Segment Open

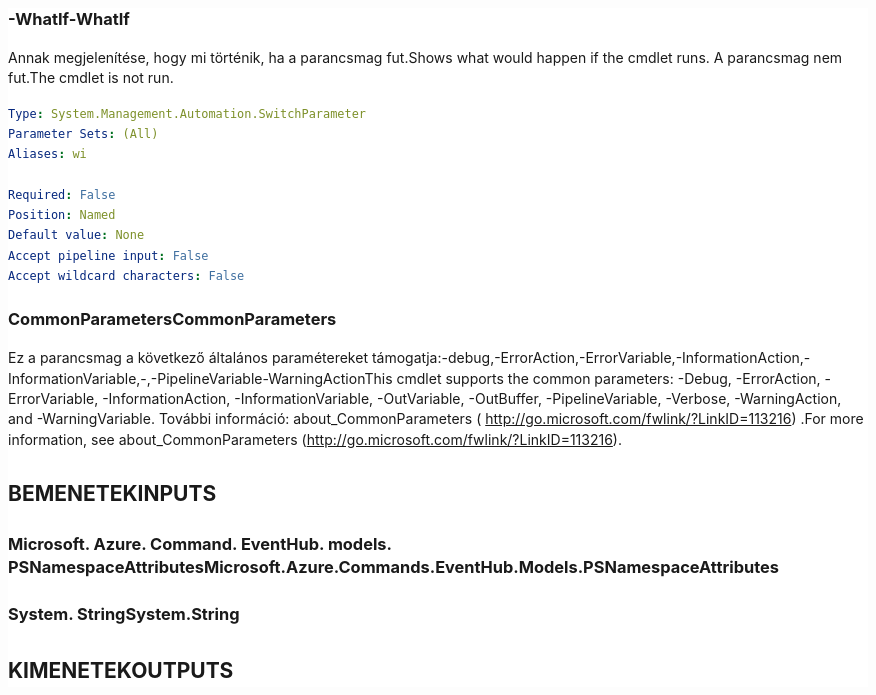 ### <span data-ttu-id="b9b0d-136">-WhatIf</span><span class="sxs-lookup"><span data-stu-id="b9b0d-136">-WhatIf</span></span>
<span data-ttu-id="b9b0d-137">Annak megjelenítése, hogy mi történik, ha a parancsmag fut.</span><span class="sxs-lookup"><span data-stu-id="b9b0d-137">Shows what would happen if the cmdlet runs.</span></span>
<span data-ttu-id="b9b0d-138">A parancsmag nem fut.</span><span class="sxs-lookup"><span data-stu-id="b9b0d-138">The cmdlet is not run.</span></span>

```yaml
Type: System.Management.Automation.SwitchParameter
Parameter Sets: (All)
Aliases: wi

Required: False
Position: Named
Default value: None
Accept pipeline input: False
Accept wildcard characters: False
```

### <span data-ttu-id="b9b0d-139">CommonParameters</span><span class="sxs-lookup"><span data-stu-id="b9b0d-139">CommonParameters</span></span>
<span data-ttu-id="b9b0d-140">Ez a parancsmag a következő általános paramétereket támogatja:-debug,-ErrorAction,-ErrorVariable,-InformationAction,-InformationVariable,-,-PipelineVariable-WarningAction</span><span class="sxs-lookup"><span data-stu-id="b9b0d-140">This cmdlet supports the common parameters: -Debug, -ErrorAction, -ErrorVariable, -InformationAction, -InformationVariable, -OutVariable, -OutBuffer, -PipelineVariable, -Verbose, -WarningAction, and -WarningVariable.</span></span>
<span data-ttu-id="b9b0d-141">További információ: about_CommonParameters ( http://go.microsoft.com/fwlink/?LinkID=113216) .</span><span class="sxs-lookup"><span data-stu-id="b9b0d-141">For more information, see about_CommonParameters (http://go.microsoft.com/fwlink/?LinkID=113216).</span></span>

## <span data-ttu-id="b9b0d-142">BEMENETEK</span><span class="sxs-lookup"><span data-stu-id="b9b0d-142">INPUTS</span></span>

### <span data-ttu-id="b9b0d-143">Microsoft. Azure. Command. EventHub. models. PSNamespaceAttributes</span><span class="sxs-lookup"><span data-stu-id="b9b0d-143">Microsoft.Azure.Commands.EventHub.Models.PSNamespaceAttributes</span></span>

### <span data-ttu-id="b9b0d-144">System. String</span><span class="sxs-lookup"><span data-stu-id="b9b0d-144">System.String</span></span>

## <span data-ttu-id="b9b0d-145">KIMENETEK</span><span class="sxs-lookup"><span data-stu-id="b9b0d-145">OUTPUTS</span></span>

Segment Closed

Instructions to follow: Where does the word "Accept" appear in the listing? List each line that holds it.

Exercise result:
Accept pipeline input: False
Accept wildcard characters: False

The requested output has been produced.